Steady weakening is forecast during the next couple of days. Lane is expected to remain a hurricane as it draws closer to the islands.
Hurricane-force winds extend outward up to 35 miles from the center and tropical-storm-force winds extend outward up to 140 miles. NOAA buoy 51002 located about 250 miles southwest of the Big Island recently reported sustained winds of 71 mph and a gust of 94 mph.
HAZARDS AFFECTING LAND
WIND: Tropical storm conditions are expected on portions of the Big Island beginning later this morning, with hurricane conditions expected in some areas by tonight. Tropical storm conditions are
expected to begin over portions of Maui County later today, with hurricane conditions expected in some areas by Friday. Tropical storm conditions are expected to begin on Oahu late tonight, with hurricane conditions expected Friday into Friday night.
RAINFALL: Rain bands from Hurricane Lane will continue to overspread the Hawaiian Islands. Excessive rainfall associated with Lane will impact the Hawaiian Islands into the weekend, leading to significant and life-threatening flash flooding and landslides. Lane is expected to produce total rain accumulations of 10 to 20 inches, with localized amounts in excess of 30 inches over the Hawaiian Islands. Over 12 inches of rain has already fallen on portions of the Big Island.

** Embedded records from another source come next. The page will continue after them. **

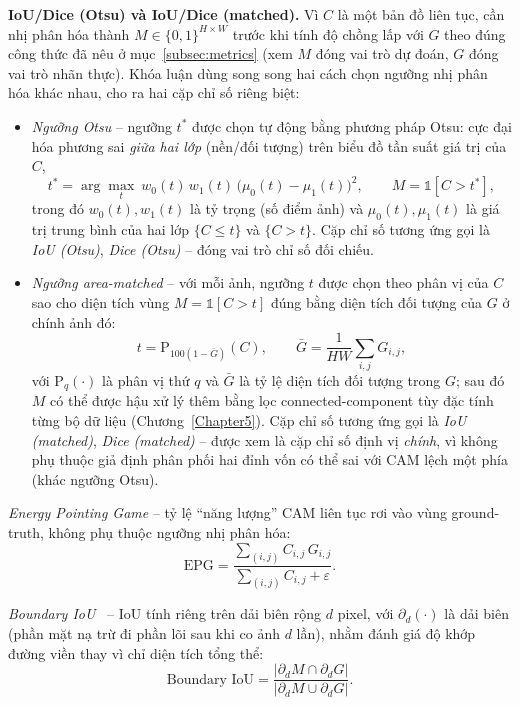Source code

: \textbf{IoU/Dice (Otsu) và IoU/Dice (matched).} Vì $C$ là một bản đồ liên tục, cần nhị phân hóa thành $M \in \{0,1\}^{H\times W}$ trước khi tính độ chồng lấp với $G$ theo đúng công thức đã nêu ở mục~\ref{subsec:metrics} (xem $M$ đóng vai trò dự đoán, $G$ đóng vai trò nhãn thực). Khóa luận dùng song song hai cách chọn ngưỡng nhị phân hóa khác nhau, cho ra hai cặp chỉ số riêng biệt:
\begin{itemize}
    \item \emph{Ngưỡng Otsu} -- ngưỡng $t^{*}$ được chọn tự động bằng phương pháp Otsu: cực đại hóa phương sai \emph{giữa hai lớp} (nền/đối tượng) trên biểu đồ tần suất giá trị của $C$,
    \begin{equation}
        t^{*} = \arg\max_{t}\ w_0(t)\,w_1(t)\,\big(\mu_0(t)-\mu_1(t)\big)^2, \qquad M = \mathbb{1}[C > t^{*}],
    \end{equation}
    trong đó $w_0(t), w_1(t)$ là tỷ trọng (số điểm ảnh) và $\mu_0(t), \mu_1(t)$ là giá trị trung bình của hai lớp $\{C \le t\}$ và $\{C > t\}$. Cặp chỉ số tương ứng gọi là \emph{IoU (Otsu)}, \emph{Dice (Otsu)} -- đóng vai trò chỉ số đối chiếu.
    \item \emph{Ngưỡng area-matched} -- với mỗi ảnh, ngưỡng $t$ được chọn theo phân vị của $C$ sao cho diện tích vùng $M=\mathbb{1}[C>t]$ đúng bằng diện tích đối tượng của $G$ ở chính ảnh đó:
    \begin{equation}
        t = \mathrm{P}_{100(1-\bar{G})}(C), \qquad \bar{G} = \frac{1}{HW}\sum_{i,j} G_{i,j},
    \end{equation}
    với $\mathrm{P}_q(\cdot)$ là phân vị thứ $q$ và $\bar{G}$ là tỷ lệ diện tích đối tượng trong $G$; sau đó $M$ có thể được hậu xử lý thêm bằng lọc connected-component tùy đặc tính từng bộ dữ liệu (Chương~\ref{Chapter5}). Cặp chỉ số tương ứng gọi là \emph{IoU (matched)}, \emph{Dice (matched)} -- được xem là cặp chỉ số định vị \emph{chính}, vì không phụ thuộc giả định phân phối hai đỉnh vốn có thể sai với CAM lệch một phía (khác ngưỡng Otsu).
\end{itemize}

\emph{Energy Pointing Game} -- tỷ lệ ``năng lượng'' CAM liên tục rơi vào vùng ground-truth, không phụ thuộc ngưỡng nhị phân hóa:
\begin{equation}
    \text{EPG} = \frac{\sum_{(i,j)} C_{i,j}\, G_{i,j}}{\sum_{(i,j)} C_{i,j} + \varepsilon}.
\end{equation}

\emph{Boundary IoU}~\cite{cheng2021boundaryiou} -- IoU tính riêng trên dải biên rộng $d$ pixel, với $\partial_d(\cdot)$ là dải biên (phần mặt nạ trừ đi phần lõi sau khi co ảnh $d$ lần), nhằm đánh giá độ khớp đường viền thay vì chỉ diện tích tổng thể:
\begin{equation}
    \text{Boundary IoU} = \frac{\lvert \partial_d M \cap \partial_d G \rvert}{\lvert \partial_d M \cup \partial_d G \rvert}.
\end{equation}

SURF: As Lane is slow-moving, large swells generated by the hurricane will severely impact the Hawaiian Islands over the next couple of days. These swells will produce very large and damaging surf along exposed west and south facing shorelines. A prolonged period of high surf will likely lead to significant coastal erosion.
STORM SURGE: The combination of a dangerous storm surge and large breaking waves will raise water levels by as much as 2 to 4 feet above normal tide levels along south and west facing shores near the center of Lane. The surge will be accompanied by large and destructive waves.